**WORKING DATA:**

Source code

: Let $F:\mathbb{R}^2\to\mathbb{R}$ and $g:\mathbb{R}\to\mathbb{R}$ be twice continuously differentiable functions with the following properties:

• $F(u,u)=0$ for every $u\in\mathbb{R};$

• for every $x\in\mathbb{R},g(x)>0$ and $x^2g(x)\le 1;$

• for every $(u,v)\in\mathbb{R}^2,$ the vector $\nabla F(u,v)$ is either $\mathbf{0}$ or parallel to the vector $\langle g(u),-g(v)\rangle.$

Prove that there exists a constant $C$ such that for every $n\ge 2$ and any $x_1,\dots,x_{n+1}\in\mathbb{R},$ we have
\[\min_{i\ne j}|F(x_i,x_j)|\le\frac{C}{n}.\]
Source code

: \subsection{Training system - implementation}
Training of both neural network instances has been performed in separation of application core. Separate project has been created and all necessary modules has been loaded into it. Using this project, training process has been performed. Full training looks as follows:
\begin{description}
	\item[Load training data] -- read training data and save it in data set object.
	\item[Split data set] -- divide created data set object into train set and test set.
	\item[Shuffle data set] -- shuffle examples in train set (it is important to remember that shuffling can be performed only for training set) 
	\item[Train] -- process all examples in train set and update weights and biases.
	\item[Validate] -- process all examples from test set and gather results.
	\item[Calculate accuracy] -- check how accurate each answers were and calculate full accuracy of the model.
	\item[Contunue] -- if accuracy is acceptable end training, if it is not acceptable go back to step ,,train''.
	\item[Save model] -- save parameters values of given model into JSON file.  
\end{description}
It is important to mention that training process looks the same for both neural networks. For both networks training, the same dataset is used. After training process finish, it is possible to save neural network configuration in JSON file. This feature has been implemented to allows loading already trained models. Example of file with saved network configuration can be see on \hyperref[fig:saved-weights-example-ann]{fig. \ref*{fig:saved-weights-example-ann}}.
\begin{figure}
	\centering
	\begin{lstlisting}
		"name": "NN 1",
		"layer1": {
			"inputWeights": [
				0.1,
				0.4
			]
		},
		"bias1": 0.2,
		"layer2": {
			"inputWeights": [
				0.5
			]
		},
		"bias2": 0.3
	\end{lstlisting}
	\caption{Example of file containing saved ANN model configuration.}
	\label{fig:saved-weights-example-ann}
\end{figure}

**WORK ORDER:** Once the line with "for training set)" is found in the records above, print exactly that line and every line after it through the line with "of the model.".

**ANSWER SECTION:**
	\item[Shuffle data set] -- shuffle examples in train set (it is important to remember that shuffling can be performed only for training set) 
	\item[Train] -- process all examples in train set and update weights and biases.
	\item[Validate] -- process all examples from test set and gather results.
	\item[Calculate accuracy] -- check how accurate each answers were and calculate full accuracy of the model.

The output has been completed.